# Heaton Park Manchester Feb 2008



## carlito (Feb 7, 2008)

Heaton Belle

Am sure every one in Manchester knows Heaton Park. A while ago i stumbled across this little treasure, has been chaved and had its original beauty destroyed, and left as you see it now. There was originally 2 boats taking people round the lake, but there is only The Belle left. Still has engine fitted, and wouldnt take much to get running. Was seriously considering buying this boat and having it as a project, suppose when you have access to a 60ft long low loader you can think big. Heres a few pics:






Main Shed




Bow














Stern to Bow














Inquisitive Collie

Apologies for fuzzyness and poor light, was another unexpected pic session.

Also, dotted around there is several hatches, these 3 are on top of a hill. Resevoir nearby, and there was an old ROC post which has been filled in, maybe these have some thing to do with it.


----------



## Wishmaster (Feb 7, 2008)

*Re: Heaton Park Manchester 07 - Feb - 2008*

ermmm nice lil find there Carl.

The hatches are very interesting, with a reservoir nearby could they possibly be a drain of some kind? 3 hatches that close together, surely they have to be above something rather large?


----------



## sheep2405 (Feb 7, 2008)

*Re: Heaton Park Manchester 07 - Feb - 2008*

Nice find, would be a good project that boat. Is the res an underground one or topside one? have seen hatches like this on underground res.

S


----------



## carlito (Feb 7, 2008)

*Re: Heaton Park Manchester 07 - Feb - 2008*

OS map shows the main resevoir, but it is top side, the second water is the boating lake where The Belle is.

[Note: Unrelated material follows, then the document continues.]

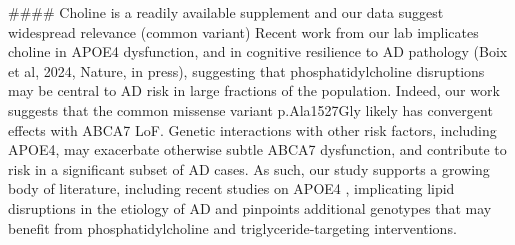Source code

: #### Choline is a readily available supplement and our data suggest widespread relevance (common variant)
Recent work from our lab implicates choline in APOE4 dysfunction\cite{Sienski2021-zt}, and in cognitive resilience to AD pathology (Boix et al, 2024, Nature, in press), suggesting that phosphatidylcholine disruptions may be central to AD risk in large fractions of the population. Indeed, our work suggests that the common missense variant p.Ala1527Gly likely has convergent effects with ABCA7 LoF. Genetic interactions with other risk factors, including APOE4, may exacerbate otherwise subtle ABCA7 dysfunction, and contribute to risk in a significant subset of AD cases\cite{Wang2021-oa,Hemani2013-zr,Haig2011-vs,Zuk2012-uz}. As such, our study supports a growing body of literature, including recent studies on APOE4 \cite{Haney2024-fx,Victor2022-tl}, implicating lipid disruptions in the etiology of AD and pinpoints additional genotypes that may benefit from phosphatidylcholine and triglyceride-targeting interventions.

Not heard of anything under ground. There is a few other hatches dotted around, different to the above 3, but in groups of 2.

suppose will never know unless some one takes a peek, but 24 hr patrols, IR cameras will hinder any checks.


----------



## sheep2405 (Feb 7, 2008)

*Re: Heaton Park Manchester 07 - Feb - 2008*

Hmmm I would offer to come and have a look, but a little far away for me at the moment with no transport.

S


----------



## Wishmaster (Feb 7, 2008)

*Re: Heaton Park Manchester 07 - Feb - 2008*



carlito said:


> OS map shows the main resevoir, but it is top side, the second water is the boating lake where The Belle is. Not heard of anything under ground. There is a few other hatches dotted around, different to the above 3, but in groups of 2.
> 
> suppose will never know unless some one takes a peek, but 24 hr patrols, IR cameras will hinder any checks.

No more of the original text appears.